FIG. 3 is a diagram illustrating a conventional technique.

FIG. 4 is a diagram illustrating a conventional technique.

FIG. 5 is a circuit diagram of a conventional power control circuit.

FIG. 6 is a diagram illustrating an operation of a power control circuit according to the related art.

[Description of Signs] 1 APC circuit 2 Transmitter 3 Controller 4 Receiver 101 Output variable circuit 102 Power amplifier 103 Transmit antenna 104 Output detector 105 Level comparator 106 DC amplifier 107 Smoothing circuit 108 Sample hold circuit 109 Switch 110 Voltage synthesis Circuit 111 Receiving antenna 112 Receiving circuit 113 Timing pulse generating circuit 114 Transmission output control circuit 115 Transmission output control voltage generating circuit 116 Maximum output judgment circuit 501 Output variable circuit 502 Power amplifier 503 Transmission antenna 504 Output detection circuit 505 Level comparison circuit 506 DC Amplifier 507 Smoothing circuit

Claims (1)

(57) [Claims] An output signal of a variable amplifier circuit for periodically amplifying a transmission signal including a non-signal period is detected by a detection circuit, and the detection output is compared with a reference voltage by a comparison circuit.

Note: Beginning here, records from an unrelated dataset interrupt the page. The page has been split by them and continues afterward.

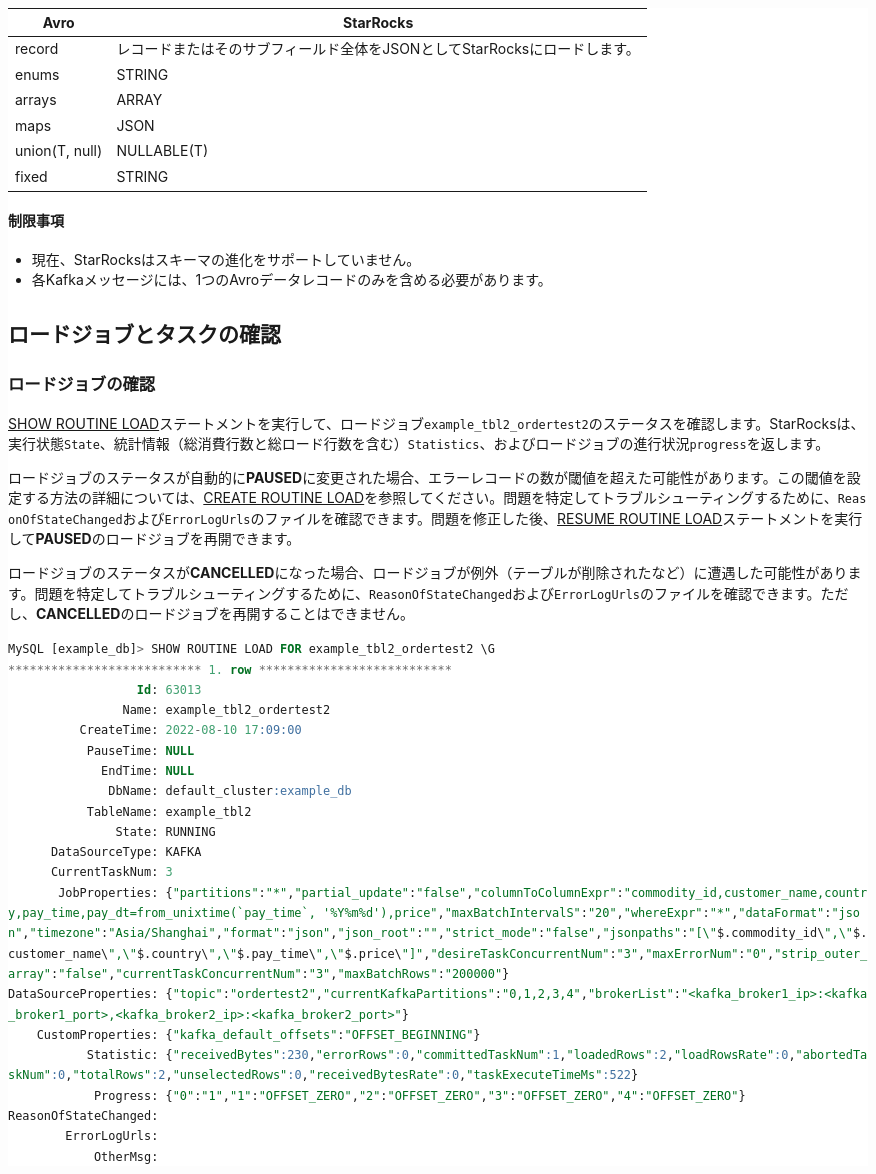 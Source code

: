 | Avro           | StarRocks                                                    |
| -------------- | ------------------------------------------------------------ |
| record         | レコードまたはそのサブフィールド全体をJSONとしてStarRocksにロードします。 |
| enums          | STRING                                                       |
| arrays         | ARRAY                                                        |
| maps           | JSON                                                         |
| union(T, null) | NULLABLE(T)                                                  |
| fixed          | STRING                                                       |

#### 制限事項

- 現在、StarRocksはスキーマの進化をサポートしていません。
- 各Kafkaメッセージには、1つのAvroデータレコードのみを含める必要があります。

## ロードジョブとタスクの確認

### ロードジョブの確認

[SHOW ROUTINE LOAD](../sql-reference/sql-statements/data-manipulation/SHOW_ROUTINE_LOAD.md)ステートメントを実行して、ロードジョブ`example_tbl2_ordertest2`のステータスを確認します。StarRocksは、実行状態`State`、統計情報（総消費行数と総ロード行数を含む）`Statistics`、およびロードジョブの進行状況`progress`を返します。

ロードジョブのステータスが自動的に**PAUSED**に変更された場合、エラーレコードの数が閾値を超えた可能性があります。この閾値を設定する方法の詳細については、[CREATE ROUTINE LOAD](../sql-reference/sql-statements/data-manipulation/CREATE_ROUTINE_LOAD.md)を参照してください。問題を特定してトラブルシューティングするために、`ReasonOfStateChanged`および`ErrorLogUrls`のファイルを確認できます。問題を修正した後、[RESUME ROUTINE LOAD](../sql-reference/sql-statements/data-manipulation/RESUME_ROUTINE_LOAD.md)ステートメントを実行して**PAUSED**のロードジョブを再開できます。

ロードジョブのステータスが**CANCELLED**になった場合、ロードジョブが例外（テーブルが削除されたなど）に遭遇した可能性があります。問題を特定してトラブルシューティングするために、`ReasonOfStateChanged`および`ErrorLogUrls`のファイルを確認できます。ただし、**CANCELLED**のロードジョブを再開することはできません。

```SQL
MySQL [example_db]> SHOW ROUTINE LOAD FOR example_tbl2_ordertest2 \G
*************************** 1. row ***************************
                  Id: 63013
                Name: example_tbl2_ordertest2
          CreateTime: 2022-08-10 17:09:00
           PauseTime: NULL
             EndTime: NULL
              DbName: default_cluster:example_db
           TableName: example_tbl2
               State: RUNNING
      DataSourceType: KAFKA
      CurrentTaskNum: 3
       JobProperties: {"partitions":"*","partial_update":"false","columnToColumnExpr":"commodity_id,customer_name,country,pay_time,pay_dt=from_unixtime(`pay_time`, '%Y%m%d'),price","maxBatchIntervalS":"20","whereExpr":"*","dataFormat":"json","timezone":"Asia/Shanghai","format":"json","json_root":"","strict_mode":"false","jsonpaths":"[\"$.commodity_id\",\"$.customer_name\",\"$.country\",\"$.pay_time\",\"$.price\"]","desireTaskConcurrentNum":"3","maxErrorNum":"0","strip_outer_array":"false","currentTaskConcurrentNum":"3","maxBatchRows":"200000"}
DataSourceProperties: {"topic":"ordertest2","currentKafkaPartitions":"0,1,2,3,4","brokerList":"<kafka_broker1_ip>:<kafka_broker1_port>,<kafka_broker2_ip>:<kafka_broker2_port>"}
    CustomProperties: {"kafka_default_offsets":"OFFSET_BEGINNING"}
           Statistic: {"receivedBytes":230,"errorRows":0,"committedTaskNum":1,"loadedRows":2,"loadRowsRate":0,"abortedTaskNum":0,"totalRows":2,"unselectedRows":0,"receivedBytesRate":0,"taskExecuteTimeMs":522}
            Progress: {"0":"1","1":"OFFSET_ZERO","2":"OFFSET_ZERO","3":"OFFSET_ZERO","4":"OFFSET_ZERO"}
ReasonOfStateChanged:
        ErrorLogUrls: 
            OtherMsg: 
```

A power control circuit that feeds back to the variable amplifier to control the degree of amplification; a sample and hold circuit inserted between the detection circuit and the comparison circuit to hold the detection output while the transmission signal is rising; Means for receiving a set value indicating a signal magnitude, and turning on between the comparison circuit and the variable amplifier when the specified set value is the maximum transmission output, and when the set value is not the maximum transmission output, Switch means for turning off, and when the switch is off, a control voltage such that an output signal of the variable amplifier becomes the instructed set value to the variable amplifier. Power control circuit, characterized in that it includes a voltage generation unit that.